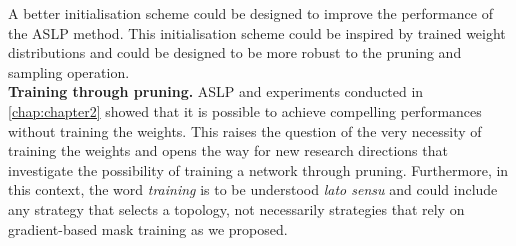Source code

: A better initialisation scheme could be designed to improve the performance of
the \ac{ASLP} method. This initialisation scheme could be inspired by trained
weight distributions and could be designed to be more robust to the pruning and
sampling operation.\\

\noindent \textbf{Training through pruning.} \ac{ASLP} and experiments conducted
in \cref{chap:chapter2} showed that it is possible to achieve compelling
performances without training the weights. This raises the question of the very
necessity of training the weights and opens the way for new research directions
that investigate the possibility of training a network through pruning.
Furthermore, in this context, the word \emph{training} is to be understood
\emph{lato sensu} and could include any strategy that selects a topology, not
necessarily strategies that rely on gradient-based mask training as we proposed.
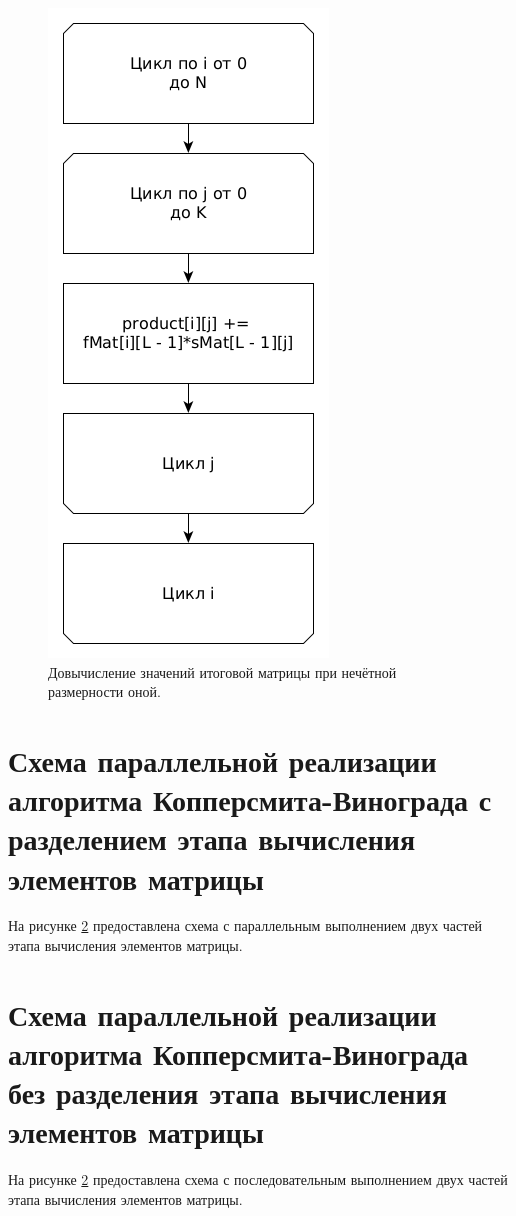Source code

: \documentclass[12pt]{report}
\begin{document}
\begin{figure}
\begin{center}
\includegraphics[scale=0.4]{inc/img/paralPart3.png}
\captionsetup{justification=centering}
	\caption{Довычисление значений итоговой матрицы при нечётной размерности оной.}
	\label{img:paralPart3}	
\end{center}
\end{figure}
\newpage

\section{Схема параллельной реализации алгоритма Копперсмита-Винограда с разделением этапа вычисления элементов матрицы}
На рисунке \ref{} предоставлена схема с параллельным выполнением двух частей этапа вычисления элементов матрицы.

\section{Схема параллельной реализации алгоритма Копперсмита-Винограда без разделения этапа вычисления элементов матрицы}
На рисунке \ref{} предоставлена схема с последовательным выполнением двух частей этапа вычисления элементов матрицы.
\end{document}
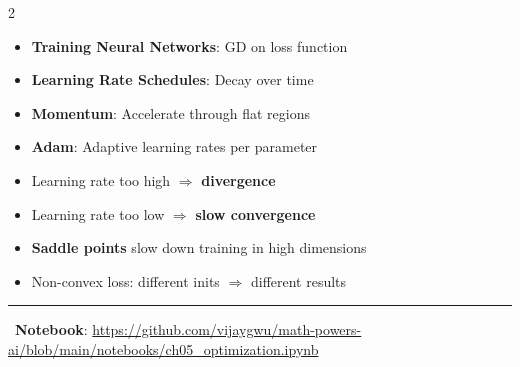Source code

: \documentclass[11pt,letterpaper]{article}
\begin{document}
\begin{multicols}{2}
\begin{center}
\end{center}

\begin{tcolorbox}[appbox, title={\faRobot\ ML Applications}]
\begin{itemize}
    \item \textbf{Training Neural Networks}: GD on loss function
    \item \textbf{Learning Rate Schedules}: Decay over time
    \item \textbf{Momentum}: Accelerate through flat regions
    \item \textbf{Adam}: Adaptive learning rates per parameter
\end{itemize}
\end{tcolorbox}

\begin{tcolorbox}[warningbox, title={\faExclamationTriangle\ Common Pitfalls}]
\begin{itemize}
    \item Learning rate too high $\Rightarrow$ \textbf{divergence}
    \item Learning rate too low $\Rightarrow$ \textbf{slow convergence}
    \item \textbf{Saddle points} slow down training in high dimensions
    \item Non-convex loss: different inits $\Rightarrow$ different results
\end{itemize}
\end{tcolorbox}

\end{multicols}

\vspace{5pt}
\hrule
\vspace{5pt}

\begin{center}
\faGithub\ \textbf{Notebook}: \url{https://github.com/vijaygwu/math-powers-ai/blob/main/notebooks/ch05_optimization.ipynb}
\end{center}
\end{document}

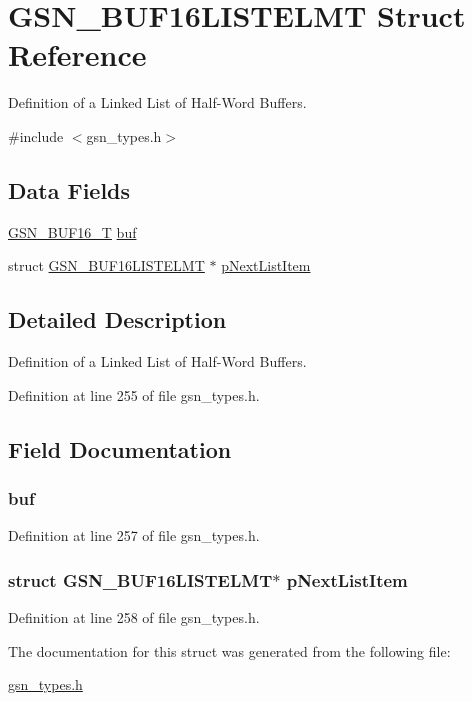 \hypertarget{a00030}{
\section{GSN\_\-BUF16LISTELMT Struct Reference}
\label{a00030}
}


Definition of a Linked List of Half-\/Word Buffers.  




{\ttfamily \#include $<$gsn\_\-types.h$>$}

\subsection*{Data Fields}
\begin{DoxyCompactItemize}
\item 
\hyperlink{a00029}{GSN\_\-BUF16\_\-T} \hyperlink{a00030_ae9b4ad168952716a267fc8af9da1aaa8}{buf}
\item 
struct \hyperlink{a00030}{GSN\_\-BUF16LISTELMT} $\ast$ \hyperlink{a00030_a98f94559e2816dc0cef1aa6da70603f9}{pNextListItem}
\end{DoxyCompactItemize}


\subsection{Detailed Description}
Definition of a Linked List of Half-\/Word Buffers. 

Definition at line 255 of file gsn\_\-types.h.



\subsection{Field Documentation}
\hypertarget{a00030_ae9b4ad168952716a267fc8af9da1aaa8}{
\subsubsection[{buf}]{ {\bf buf}}}
\label{a00030_ae9b4ad168952716a267fc8af9da1aaa8}


Definition at line 257 of file gsn\_\-types.h.

\hypertarget{a00030_a98f94559e2816dc0cef1aa6da70603f9}{
\subsubsection[{pNextListItem}]{\setlength{\rightskip}{0pt plus 5cm}struct {\bf GSN\_\-BUF16LISTELMT}$\ast$ {\bf pNextListItem}}}
\label{a00030_a98f94559e2816dc0cef1aa6da70603f9}


Definition at line 258 of file gsn\_\-types.h.



The documentation for this struct was generated from the following file:\begin{DoxyCompactItemize}
\item 
\hyperlink{a00599}{gsn\_\-types.h}\end{DoxyCompactItemize}
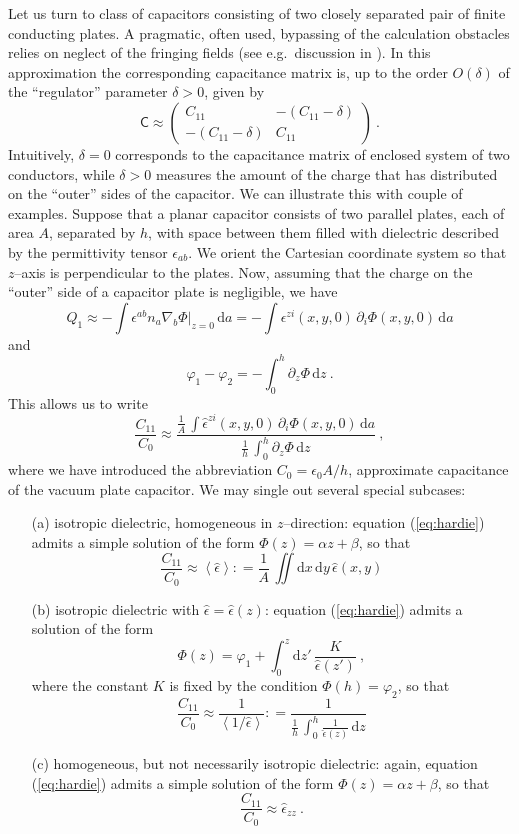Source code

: \documentclass[12pt]{iopart}
\newcommand{\defeq}{\mathrel{\mathop:}=}
\newcommand{\dd}{\partial}
\newcommand{\nab}[1]{\nabla_{\! #1}}
\newcommand{\df}{\mathrm{d}}
\newcommand{\be}{\begin{equation}}
\newcommand{\ee}{\end{equation}}
\newcommand{\mx}[1]{\bm{\mathsf{#1}}}
\newcommand{\0}{\vct{0}}
\theoremstyle{plain} \newtheorem{tm}{Theorem}[section]
\theoremstyle{plain} \newtheorem{lm}[tm]{Lemma}
\theoremstyle{definition} \newtheorem{defn}[tm]{Definition}
\begin{document}
\medskip

Let us turn to class of capacitors consisting of two closely separated pair of finite conducting plates. A pragmatic, often used, bypassing of the calculation obstacles relies on neglect of the fringing fields (see e.g.~discussion in \cite{SBS86}). In this approximation the corresponding capacitance matrix is, up to the order $O(\delta)$ of the ``regulator'' parameter $\delta > 0$, given by
\be
\mx{C} \approx \begin{pmatrix} C_{11} & -(C_{11} - \delta) \\ -(C_{11} - \delta) & C_{11} \end{pmatrix} \ .
\ee
Intuitively, $\delta = 0$ corresponds to the capacitance matrix of enclosed system of two conductors, while $\delta > 0$ measures the amount of the charge that has distributed on the ``outer'' sides of the capacitor. We can illustrate this with couple of examples. Suppose that a planar capacitor consists of two parallel plates, each of area $A$, separated by $h$, with space between them filled with dielectric described by the permittivity tensor $\epsilon_{ab}$. We orient the Cartesian coordinate system so that $z$--axis is perpendicular to the plates. Now, assuming that the charge on the ``outer'' side of a capacitor plate is negligible, we have
\be
Q_1 \approx -\int \epsilon^{ab} n_a \nab{b} \Phi |_{z=0} \, \df a = -\int \epsilon^{zi}(x,y,0) \, \dd_i \Phi(x,y,0) \, \df a
\ee
and
\be
\varphi_1 - \varphi_2 = -\int_0^h \dd_z \Phi \, \df z \ .
\ee
This allows us to write
\be
\frac{C_{11}}{C_0} \approx \frac{\displaystyle{\frac{1}{A} \, \int \hat{\epsilon}^{zi}(x,y,0) \, \dd_i \Phi(x,y,0) \, \df a}}{\displaystyle{\frac{1}{h} \, \int_0^h \dd_z \Phi \, \df z}} \ ,
\ee
where we have introduced the abbreviation $C_0 = \epsilon_0 A/h$, approximate capacitance of the vacuum plate capacitor. We may single out several special subcases:

\begin{itemize}
\item[(a)] isotropic dielectric, homogeneous in $z$--direction: equation (\ref{eq:hardie}) admits a simple solution of the form $\Phi(z) = \alpha z + \beta$, so that
\be
\frac{C_{11}}{C_0} \approx \left< \hat{\epsilon} \right> \defeq \frac{1}{A} \, \iint \df x\,\df y\, \hat{\epsilon}(x,y)
\ee

\item[(b)] isotropic dielectric with $\hat{\epsilon} = \hat{\epsilon}(z)$: equation (\ref{eq:hardie}) admits a solution of the form
\be
\Phi(z) = \varphi_1 + \int_0^z \df z' \, \frac{K}{\hat{\epsilon}(z')} \ ,
\ee
where the constant $K$ is fixed by the condition $\Phi(h) = \varphi_2$, so that
\be
\frac{C_{11}}{C_0} \approx \frac{1}{\left< 1/\hat{\epsilon} \right>} \defeq \frac{1}{\displaystyle{\frac{1}{h} \, \int_0^h \frac{1}{\hat{\epsilon}(z)} \, \df z}}
\ee

\item[(c)] homogeneous, but not necessarily isotropic dielectric: again, equation (\ref{eq:hardie}) admits a simple solution of the form $\Phi(z) = \alpha z + \beta$, so that
\be
\frac{C_{11}}{C_0} \approx \hat{\epsilon}_{zz} \ .
\ee
\end{itemize}
\end{document}
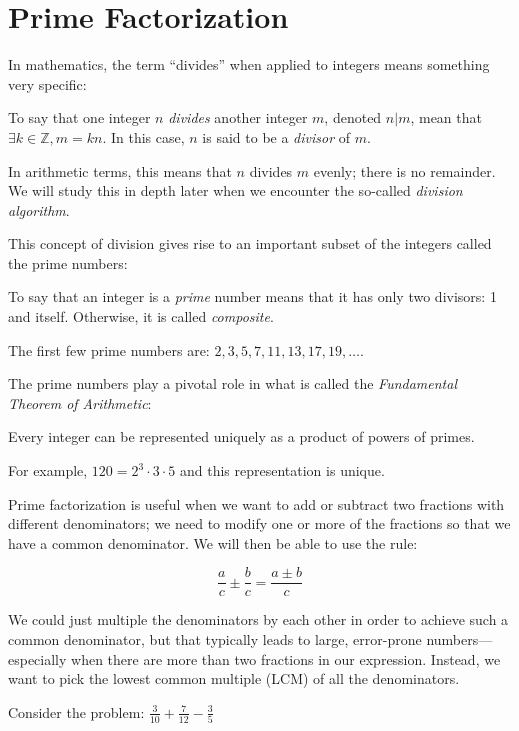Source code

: \documentclass[letterpaper,12pt,fleqn]{article}
\begin{document}
\section*{Prime Factorization}

In mathematics, the term ``divides'' when applied to integers means something
very specific:
\begin{definition}[Divides]
To say that one integer $n$ \emph{divides} another integer $m$, denoted $n|m$,
mean that $\exists k\in\mathbb{Z},m=kn$. In this case, $n$ is said to be a
\emph{divisor} of $m$.
\end{definition}
In arithmetic terms, this means that $n$ divides $m$ evenly; there is no
remainder. We will study this in depth later when we encounter the so-called
\emph{division algorithm}.

This concept of division gives rise to an important subset of the integers
called the prime numbers:
\begin{definition}[Prime]
To say that an integer is a \emph{prime} number means that it has only two
divisors: 1 and itself. Otherwise, it is called \emph{composite}.
\end{definition}
The first few prime numbers are: $2, 3, 5, 7, 11, 13, 17, 19, \ldots$.

The prime numbers play a pivotal role in what is called the \emph{Fundamental
Theorem of Arithmetic}:
\begin{theorem}
Every integer can be represented uniquely as a product of powers of primes.
\end{theorem}
For example, $120=2^3\cdot3\cdot5$ and this representation is unique.

Prime factorization is useful when we want to add or subtract two
fractions with different denominators; we need to modify one or more
of the fractions so that we have a common denominator.  We will then
be able to use the rule:

\[\frac{a}{c}\pm\frac{b}{c}=\frac{a\pm b}{c} \]

We could just multiple the denominators by each other in order to achieve such
a common denominator, but that typically leads to large, error-prone numbers---
especially when there are more than two fractions in our expression. Instead,
we want to pick the lowest common multiple (LCM) of all the denominators.

Consider the problem: $\frac{3}{10}+\frac{7}{12}-\frac{3}{5}$
\end{document}

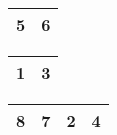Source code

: \begin{frame}
\begin{table}
\begin{tabular}{| c | c |}
\hline
5 & 6 \\ 
\hline
\end{tabular}
\quad
\begin{tabular}{| c | c |}
\hline
\cellcolor{blue!25}1 & \cellcolor{blue!25}3 \\ 
\hline
\end{tabular}
\quad
\begin{tabular}{| c | c | c | c |}
\hline
8 & 7 & 2 & 4 \\ 
\hline
\end{tabular}
\end{table}
\end{frame}


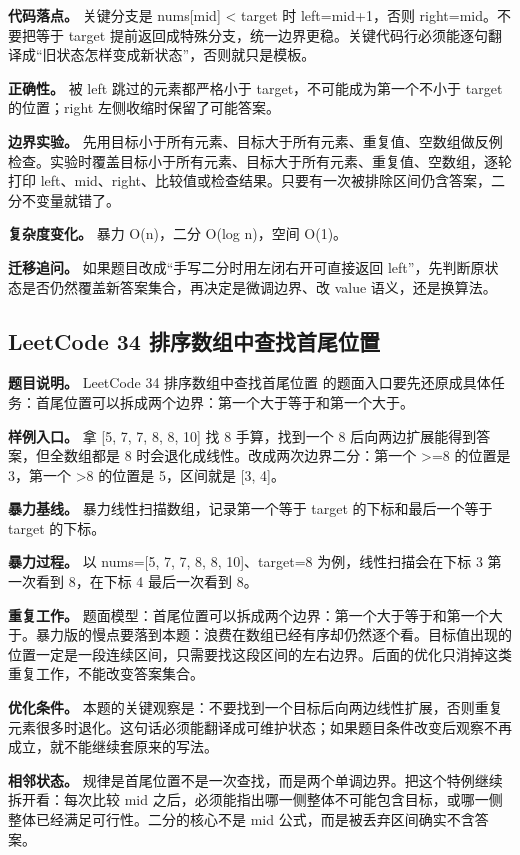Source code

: \textbf{代码落点。} 关键分支是 nums[mid] < target 时 left=mid+1，否则 right=mid。不要把等于 target 提前返回成特殊分支，统一边界更稳。关键代码行必须能逐句翻译成“旧状态怎样变成新状态”，否则就只是模板。

\textbf{正确性。} 被 left 跳过的元素都严格小于 target，不可能成为第一个不小于 target 的位置；right 左侧收缩时保留了可能答案。

\textbf{边界实验。} 先用目标小于所有元素、目标大于所有元素、重复值、空数组做反例检查。实验时覆盖目标小于所有元素、目标大于所有元素、重复值、空数组，逐轮打印 left、mid、right、比较值或检查结果。只要有一次被排除区间仍含答案，二分不变量就错了。

\textbf{复杂度变化。} 暴力 O(n)，二分 O(log n)，空间 O(1)。

\textbf{迁移追问。} 如果题目改成“手写二分时用左闭右开可直接返回 left”，先判断原状态是否仍然覆盖新答案集合，再决定是微调边界、改 value 语义，还是换算法。

\subsection{LeetCode 34 排序数组中查找首尾位置}

\textbf{题目说明。} LeetCode 34 排序数组中查找首尾位置 的题面入口要先还原成具体任务：首尾位置可以拆成两个边界：第一个大于等于和第一个大于。

\textbf{样例入口。} 拿 [5, 7, 7, 8, 8, 10] 找 8 手算，找到一个 8 后向两边扩展能得到答案，但全数组都是 8 时会退化成线性。改成两次边界二分：第一个 >=8 的位置是 3，第一个 >8 的位置是 5，区间就是 [3, 4]。

\textbf{暴力基线。} 暴力线性扫描数组，记录第一个等于 target 的下标和最后一个等于 target 的下标。

\textbf{暴力过程。} 以 nums=[5, 7, 7, 8, 8, 10]、target=8 为例，线性扫描会在下标 3 第一次看到 8，在下标 4 最后一次看到 8。

\textbf{重复工作。} 题面模型：首尾位置可以拆成两个边界：第一个大于等于和第一个大于。暴力版的慢点要落到本题：浪费在数组已经有序却仍然逐个看。目标值出现的位置一定是一段连续区间，只需要找这段区间的左右边界。后面的优化只消掉这类重复工作，不能改变答案集合。

\textbf{优化条件。} 本题的关键观察是：不要找到一个目标后向两边线性扩展，否则重复元素很多时退化。这句话必须能翻译成可维护状态；如果题目条件改变后观察不再成立，就不能继续套原来的写法。

\textbf{相邻状态。} 规律是首尾位置不是一次查找，而是两个单调边界。把这个特例继续拆开看：每次比较 mid 之后，必须能指出哪一侧整体不可能包含目标，或哪一侧整体已经满足可行性。二分的核心不是 mid 公式，而是被丢弃区间确实不含答案。

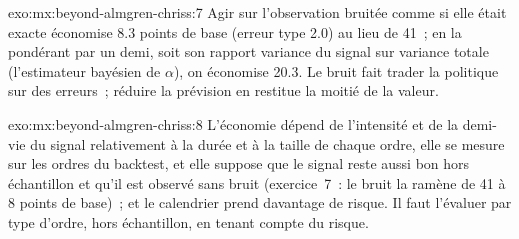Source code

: \begin{solution}{exo:mx:beyond-almgren-chriss:7}
Agir sur l'observation bruitée comme si elle était exacte économise 8.3 points de base (erreur type 2.0) au lieu de 41~; en la pondérant par un demi, soit son rapport variance du signal sur variance totale
(l'estimateur bayésien de $\alpha$), on économise 20.3. Le bruit fait trader la politique sur des erreurs~; réduire la prévision en restitue la moitié de la valeur.
\end{solution}

\begin{solution}{exo:mx:beyond-almgren-chriss:8}
L'économie dépend de l'intensité et de la demi-vie du signal relativement à la durée et à la taille de chaque ordre, elle se mesure sur les ordres du backtest, et elle
suppose que le signal reste aussi bon hors échantillon et qu'il est observé sans bruit (exercice~7~: le bruit la ramène de 41 à 8 points de base)~; et le calendrier prend davantage de risque.
Il faut l'évaluer par type d'ordre, hors échantillon, en tenant compte du risque.
\end{solution}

--- --- ---

**Try it:**
An exact copy is needed of every line from the one holding "之后，必须能指出哪一侧整体不可能包含目标，或哪一侧整体已经满足可行性。二分的核心不是 mid 公式，而是被丢弃区间确实不含答案。" to the end of the entries above, both ends kept and each picture dropped.

**Task response:**
\textbf{相邻状态。} 规律是首尾位置不是一次查找，而是两个单调边界。把这个特例继续拆开看：每次比较 mid 之后，必须能指出哪一侧整体不可能包含目标，或哪一侧整体已经满足可行性。二分的核心不是 mid 公式，而是被丢弃区间确实不含答案。

Source code

: \begin{solution}{exo:mx:beyond-almgren-chriss:7}
Agir sur l'observation bruitée comme si elle était exacte économise 8.3 points de base (erreur type 2.0) au lieu de 41~; en la pondérant par un demi, soit son rapport variance du signal sur variance totale
(l'estimateur bayésien de $\alpha$), on économise 20.3. Le bruit fait trader la politique sur des erreurs~; réduire la prévision en restitue la moitié de la valeur.
\end{solution}

\begin{solution}{exo:mx:beyond-almgren-chriss:8}
L'économie dépend de l'intensité et de la demi-vie du signal relativement à la durée et à la taille de chaque ordre, elle se mesure sur les ordres du backtest, et elle
suppose que le signal reste aussi bon hors échantillon et qu'il est observé sans bruit (exercice~7~: le bruit la ramène de 41 à 8 points de base)~; et le calendrier prend davantage de risque.
Il faut l'évaluer par type d'ordre, hors échantillon, en tenant compte du risque.
\end{solution}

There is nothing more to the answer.